> **WHAT THE TASK REQUIRES**: Give back exactly the lines of the data below, starting with the line that has "- Clear sentiment signals" and going on through the line that has "- [ ] URLs are valid and accessible".

*** EXTRACTED DATA Section Begins ***

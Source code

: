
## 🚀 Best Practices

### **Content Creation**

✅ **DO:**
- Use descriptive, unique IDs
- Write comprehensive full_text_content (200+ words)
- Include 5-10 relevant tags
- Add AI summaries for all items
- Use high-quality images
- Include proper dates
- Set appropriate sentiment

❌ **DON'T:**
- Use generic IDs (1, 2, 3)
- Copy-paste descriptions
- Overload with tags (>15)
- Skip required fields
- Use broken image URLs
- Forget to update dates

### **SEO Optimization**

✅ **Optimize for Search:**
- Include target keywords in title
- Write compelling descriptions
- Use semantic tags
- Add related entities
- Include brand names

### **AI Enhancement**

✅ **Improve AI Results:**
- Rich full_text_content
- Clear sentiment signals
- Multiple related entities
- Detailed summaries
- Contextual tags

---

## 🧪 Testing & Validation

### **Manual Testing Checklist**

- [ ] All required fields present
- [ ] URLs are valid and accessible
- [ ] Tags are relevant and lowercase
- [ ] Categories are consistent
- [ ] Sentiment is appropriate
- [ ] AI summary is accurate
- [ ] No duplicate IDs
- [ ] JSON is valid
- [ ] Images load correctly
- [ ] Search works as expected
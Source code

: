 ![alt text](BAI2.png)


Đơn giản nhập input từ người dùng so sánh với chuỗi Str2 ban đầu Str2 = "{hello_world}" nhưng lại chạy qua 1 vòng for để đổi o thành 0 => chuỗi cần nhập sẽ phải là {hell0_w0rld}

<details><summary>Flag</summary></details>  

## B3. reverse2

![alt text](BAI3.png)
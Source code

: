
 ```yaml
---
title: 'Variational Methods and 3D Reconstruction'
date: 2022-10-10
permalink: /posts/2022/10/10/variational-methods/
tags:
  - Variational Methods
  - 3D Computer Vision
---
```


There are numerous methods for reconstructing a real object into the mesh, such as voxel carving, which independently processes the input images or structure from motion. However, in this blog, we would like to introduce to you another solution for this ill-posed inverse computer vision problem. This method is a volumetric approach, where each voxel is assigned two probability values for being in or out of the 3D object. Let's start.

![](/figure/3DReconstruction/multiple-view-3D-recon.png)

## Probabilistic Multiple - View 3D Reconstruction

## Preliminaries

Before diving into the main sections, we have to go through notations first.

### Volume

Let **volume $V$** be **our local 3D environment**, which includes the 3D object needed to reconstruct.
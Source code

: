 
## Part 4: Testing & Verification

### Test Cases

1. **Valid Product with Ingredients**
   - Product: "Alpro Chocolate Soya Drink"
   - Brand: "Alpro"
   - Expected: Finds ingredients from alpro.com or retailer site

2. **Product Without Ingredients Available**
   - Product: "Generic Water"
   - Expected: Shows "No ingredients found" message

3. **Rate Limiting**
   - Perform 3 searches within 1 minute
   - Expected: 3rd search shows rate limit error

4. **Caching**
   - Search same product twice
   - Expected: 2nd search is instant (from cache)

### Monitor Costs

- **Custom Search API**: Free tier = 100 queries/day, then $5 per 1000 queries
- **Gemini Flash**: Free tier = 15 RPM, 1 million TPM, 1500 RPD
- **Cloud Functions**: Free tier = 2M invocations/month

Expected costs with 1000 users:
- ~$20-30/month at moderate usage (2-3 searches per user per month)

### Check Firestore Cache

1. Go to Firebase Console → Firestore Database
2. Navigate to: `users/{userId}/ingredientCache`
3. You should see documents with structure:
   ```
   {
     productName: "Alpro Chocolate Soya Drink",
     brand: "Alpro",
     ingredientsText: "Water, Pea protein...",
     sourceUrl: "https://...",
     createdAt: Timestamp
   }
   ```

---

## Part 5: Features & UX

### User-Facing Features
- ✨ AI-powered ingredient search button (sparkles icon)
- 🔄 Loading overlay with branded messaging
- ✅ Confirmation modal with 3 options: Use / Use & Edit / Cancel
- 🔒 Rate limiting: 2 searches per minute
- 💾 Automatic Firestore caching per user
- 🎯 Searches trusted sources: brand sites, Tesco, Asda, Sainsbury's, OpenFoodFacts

*** EXTRACTED DATA Section Ends ***

> **ANSWER SPACE**:
- Clear sentiment signals
- Multiple related entities
- Detailed summaries
- Contextual tags

---

## 🧪 Testing & Validation

### **Manual Testing Checklist**

- [ ] All required fields present
- [ ] URLs are valid and accessible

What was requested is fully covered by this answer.